▶ _WHAT IS BEING ASKED_:
Word for word, return the lines below from the first through the line that has "then \fs automatically", dropping the pictures.

[Stored data]
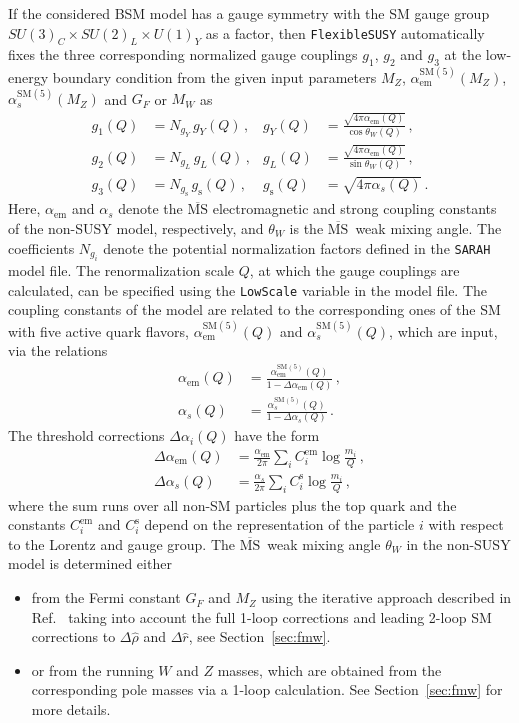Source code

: \documentclass[final,3p,11pt,pdflatex]{elsarticle}
\makeatletter
\newcommand{\sarah}{\texttt{SARAH}\@\xspace}
\newcommand{\fs}{\texttt{FlexibleSUSY}\@\xspace}
\newcommand{\code}[1]{\lstinline|#1|}  %
\newcommand{\ol}[1]{\overline{#1}}
\newcommand{\MSbar}{\ensuremath{\ol{\text{MS}}}\xspace}
\newcommand{\SM}{\ensuremath{\text{SM}}\xspace}
\newcommand{\secref}[1]{Section~\ref{#1}}
\def\as{\alpha_s}
\def\aem{\alpha_{\text{em}}}
\makeatother
\begin{document}
If the considered BSM model has a gauge symmetry with the SM gauge group $SU(3)_C\times SU(2)_L\times U(1)_Y$ as a factor,
then \fs automatically fixes the three corresponding normalized gauge
couplings $g_1$, $g_2$ and $g_3$ at the low-energy boundary condition
from the given input parameters $M_Z$, $\aem^{\SM(5)}(M_Z)$,
$\as^{\SM(5)}(M_Z)$ and $G_F$ or $M_W$ as
%
\begin{align}
  g_1(Q) &= N_{g_Y} \, g_Y(Q) \,,
  & g_Y(Q) &= \frac{\sqrt{4\pi\aem(Q)}}{\cos\theta_W(Q)} \,,\\
  g_2(Q) &= N_{g_L} \, g_L(Q) \,,
  & g_L(Q) &= \frac{\sqrt{4\pi\aem(Q)}}{\sin\theta_W(Q)} \,,\\
  g_3(Q) &= N_{g_{\text{s}}} \, g_{\text{s}}(Q) \,,
  & g_{\text{s}}(Q) &= \sqrt{4\pi\as(Q)} \,.
\end{align}
%
Here, $\aem$ and $\as$
denote the \MSbar electromagnetic and strong coupling constants of the
non-SUSY model, respectively, and $\theta_W$ is the \MSbar\ weak
mixing angle.  The coefficients $N_{g_i}$ denote the potential
normalization factors defined in the \sarah model file.  The
renormalization scale $Q$, at which the gauge couplings are calculated,
can be specified using the \code{LowScale} variable in the model file.
The coupling constants of the model are related to the corresponding
ones of the SM with five active quark flavors,
$\aem^{\SM(5)}(Q)$ and $\as^{\SM(5)}(Q)$, which are input,
via the relations
%
\begin{align}
  \aem(Q) &=
  \frac{\aem^{\SM(5)}(Q)}{1 - \Delta\aem(Q)} \,,\\
  \as(Q) &=
  \frac{\as^{\SM(5)}(Q)}{1 - \Delta\as(Q)} \,.
\end{align}
%
The threshold corrections $\Delta\alpha_i(Q)$ have the form
%
\begin{align}
  \Delta\aem(Q) &=
  \frac{\aem}{2\pi} \sum_i C_i^{\text{em}} \log\frac{m_i}{Q}
  \,,\label{eq:alpha_em_general_threshold} \\
  \Delta\as(Q) &=
  \frac{\as}{2\pi} \sum_i C_i^{\text{s}} \log\frac{m_i}{Q} \,,
\end{align}
%
where the sum runs over all non-SM particles plus the top quark and
the constants $C_i^{\text{em}}$ and $C_i^{\text{s}}$ depend on the
representation of the particle $i$ with respect to the Lorentz and gauge group.
%
The \MSbar\ weak mixing angle $\theta_W$ in the non-SUSY model is
determined either
%
\begin{itemize}
\item from the Fermi constant $G_F$ and $M_Z$ using the iterative
  approach described in Ref.~\cite{Degrassi:1990tu} taking into account the
  full 1-loop corrections and leading 2-loop SM
  corrections to $\Delta\hat{\rho}$ and $\Delta\hat{r}$, see
  \secref{sec:fmw}.
\item or from the running $W$ and $Z$ masses, which
  are obtained from the corresponding pole masses via a 1-loop
  calculation.  See \secref{sec:fmw} for more details.
\end{itemize}
\end{document}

▶ _RESULT OF THE TASK_:
Source code

: \documentclass[final,3p,11pt,pdflatex]{elsarticle}
\makeatletter
\newcommand{\sarah}{\texttt{SARAH}\@\xspace}
\newcommand{\fs}{\texttt{FlexibleSUSY}\@\xspace}
\newcommand{\code}[1]{\lstinline|#1|}  %
\newcommand{\ol}[1]{\overline{#1}}
\newcommand{\MSbar}{\ensuremath{\ol{\text{MS}}}\xspace}
\newcommand{\SM}{\ensuremath{\text{SM}}\xspace}
\newcommand{\secref}[1]{Section~\ref{#1}}
\def\as{\alpha_s}
\def\aem{\alpha_{\text{em}}}
\makeatother
\begin{document}
If the considered BSM model has a gauge symmetry with the SM gauge group $SU(3)_C\times SU(2)_L\times U(1)_Y$ as a factor,
then \fs automatically fixes the three corresponding normalized gauge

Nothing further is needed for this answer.